Primary Source Document Name: Notes on the State of Virginia Query XVIII
It is difficult to determine on the standard by which the manners of a nation may be tried,
whether catholic, or particular. It is more difficult for a native to bring to that standard
the manners of his own nation, familiarized to him by habit. There must doubtless be an
unhappy influence on the manners of our people produced by the existence of slavery
among us. The whole commerce between master and slave is a perpetual exercise of
the most boisterous passions, the most unremitting despotism on the one part,
and degrading submissions on the other. Our children see this, and learn to imitate it;
for man is an imitative animal. This quality is the germ of all education in him. From his
cradle to his grave he is learning to do what he sees others do. If a parent could find
no motive either in his philanthropy or his self love, for restraining the intemperance of
passion towards his slave, it should always be a sufficient one that his child is present. But
generally it is not sufficient. The parent storms, the child looks on, catches the lineaments
of wrath, puts on the same airs in the circle of smaller slaves, gives a loose to the worst
of passions, and thus nursed, educated, and daily exercised in tyranny, cannot but be
stamped by it with odious peculiarities. The man must be a prodigy who can retain his
manners and morals undepraved by such circumstances.

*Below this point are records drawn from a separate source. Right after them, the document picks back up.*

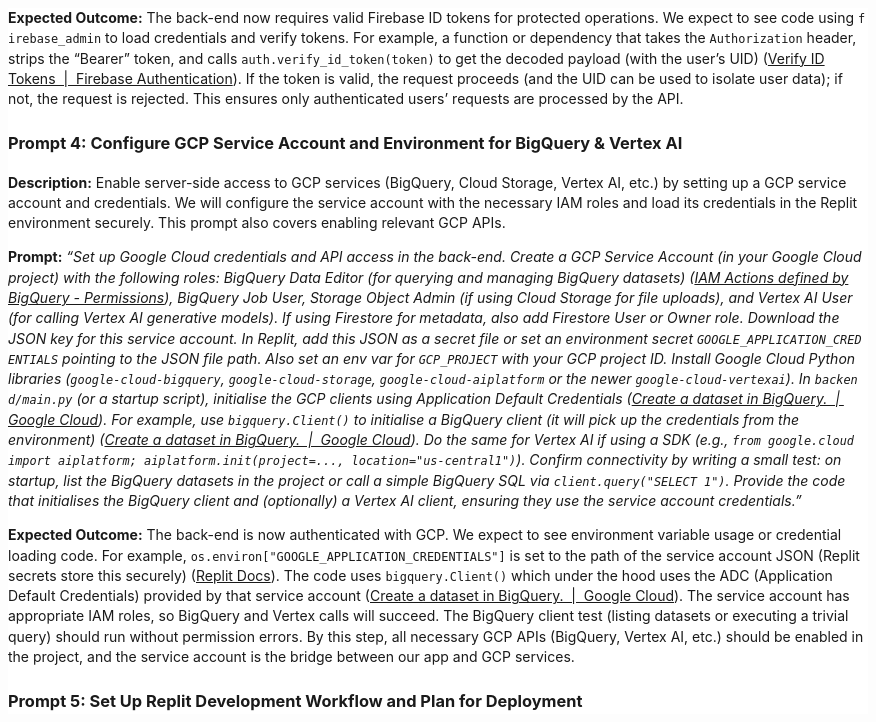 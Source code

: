 **Expected Outcome:** The back-end now requires valid Firebase ID tokens for protected operations. We expect to see code using `firebase_admin` to load credentials and verify tokens. For example, a function or dependency that takes the `Authorization` header, strips the “Bearer” token, and calls `auth.verify_id_token(token)` to get the decoded payload (with the user’s UID) ([Verify ID Tokens  |  Firebase Authentication](https://firebase.google.com/docs/auth/admin/verify-id-tokens#:~:text=Python)). If the token is valid, the request proceeds (and the UID can be used to isolate user data); if not, the request is rejected. This ensures only authenticated users’ requests are processed by the API.

### Prompt 4: Configure GCP Service Account and Environment for BigQuery & Vertex AI

**Description:** Enable server-side access to GCP services (BigQuery, Cloud Storage, Vertex AI, etc.) by setting up a GCP service account and credentials. We will configure the service account with the necessary IAM roles and load its credentials in the Replit environment securely. This prompt also covers enabling relevant GCP APIs.

**Prompt:** *“Set up Google Cloud credentials and API access in the back-end. Create a GCP Service Account (in your Google Cloud project) with the following roles: BigQuery Data Editor (for querying and managing BigQuery datasets) ([IAM Actions defined by BigQuery - Permissions](https://gcp.permissions.cloud/iam/bigquery#:~:text=IAM%20Actions%20defined%20by%20BigQuery,dataViewer%29%20BigQuery)), BigQuery Job User, Storage Object Admin (if using Cloud Storage for file uploads), and Vertex AI User (for calling Vertex AI generative models). If using Firestore for metadata, also add Firestore User or Owner role. Download the JSON key for this service account. In Replit, add this JSON as a secret file or set an environment secret `GOOGLE_APPLICATION_CREDENTIALS` pointing to the JSON file path. Also set an env var for `GCP_PROJECT` with your GCP project ID. Install Google Cloud Python libraries (`google-cloud-bigquery`, `google-cloud-storage`, `google-cloud-aiplatform` or the newer `google-cloud-vertexai`). In `backend/main.py` (or a startup script), initialise the GCP clients using Application Default Credentials ([Create a dataset in BigQuery.  |  Google Cloud](https://cloud.google.com/bigquery/docs/samples/bigquery-create-dataset#:~:text=from%20google)). For example, use `bigquery.Client()` to initialise a BigQuery client (it will pick up the credentials from the environment) ([Create a dataset in BigQuery.  |  Google Cloud](https://cloud.google.com/bigquery/docs/samples/bigquery-create-dataset#:~:text=from%20google)). Do the same for Vertex AI if using a SDK (e.g., `from google.cloud import aiplatform; aiplatform.init(project=..., location="us-central1")`). Confirm connectivity by writing a small test: on startup, list the BigQuery datasets in the project or call a simple BigQuery SQL via `client.query("SELECT 1")`. Provide the code that initialises the BigQuery client and (optionally) a Vertex AI client, ensuring they use the service account credentials.”*

**Expected Outcome:** The back-end is now authenticated with GCP. We expect to see environment variable usage or credential loading code. For example, `os.environ["GOOGLE_APPLICATION_CREDENTIALS"]` is set to the path of the service account JSON (Replit secrets store this securely) ([Replit Docs](https://docs.replit.com/replit-workspace/workspace-features/secrets#:~:text=Secrets%20are%20encrypted%20variables%20you,them%20directly%20in%20your%20code)). The code uses `bigquery.Client()` which under the hood uses the ADC (Application Default Credentials) provided by that service account ([Create a dataset in BigQuery.  |  Google Cloud](https://cloud.google.com/bigquery/docs/samples/bigquery-create-dataset#:~:text=from%20google)). The service account has appropriate IAM roles, so BigQuery and Vertex calls will succeed. The BigQuery client test (listing datasets or executing a trivial query) should run without permission errors. By this step, all necessary GCP APIs (BigQuery, Vertex AI, etc.) should be enabled in the project, and the service account is the bridge between our app and GCP services.

### Prompt 5: Set Up Replit Development Workflow and Plan for Deployment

And with what execration should
the statesman be loaded, who permitting one half the citizens thus to trample on the rights
of the other, transforms those into despots, and these into enemies, destroys the morals
of the one part, and the amor patriæ of the other. For if a slave can have a country in this world, it must be any other in preference to that in which he is born to live and labour for
another; in which he must lock up the faculties of his nature, contribute as far as depends
on his individual endeavours to the evanishment of the human race, or entail his own
miserable condition on the endless generations proceeding from him. With the morals
of the people, their industry also is destroyed. For in a warm climate, no man will labour
for himself who can make another labour for him. This is so true, that of the proprietors
of slaves a very small proportion indeed are ever seen to labour. And can the liberties
of a nation be thought secure when we have removed their only firm basis, a conviction
in the minds of the people that these liberties are of the gift of God? That they are not to
be violated but with his wrath? Indeed I tremble for my country when I reflect that God is just: that his justice cannot sleep forever: that considering numbers, nature and
natural means only, a revolution of the wheel of fortune, an exchange of situation is among
possible events: that it may become probable by supernatural interference! The almighty
has no attribute which can take side with us in such a contest.—But it is impossible to
be temperate and to pursue this subject through the various considerations of policy, of
morals, of history natural and civil. We must be contented to hope they will force their way
into every one’s mind. I think a change already perceptible, since the origin of the present
revolution. The spirit of the master is abating, that of the slave rising from the dust, his
condition mollifying, the way I hope preparing, under the auspices of heaven, for a total
emancipation, and that this is disposed, in the order of events, to be with the consent of
the masters, rather than by their extirpation.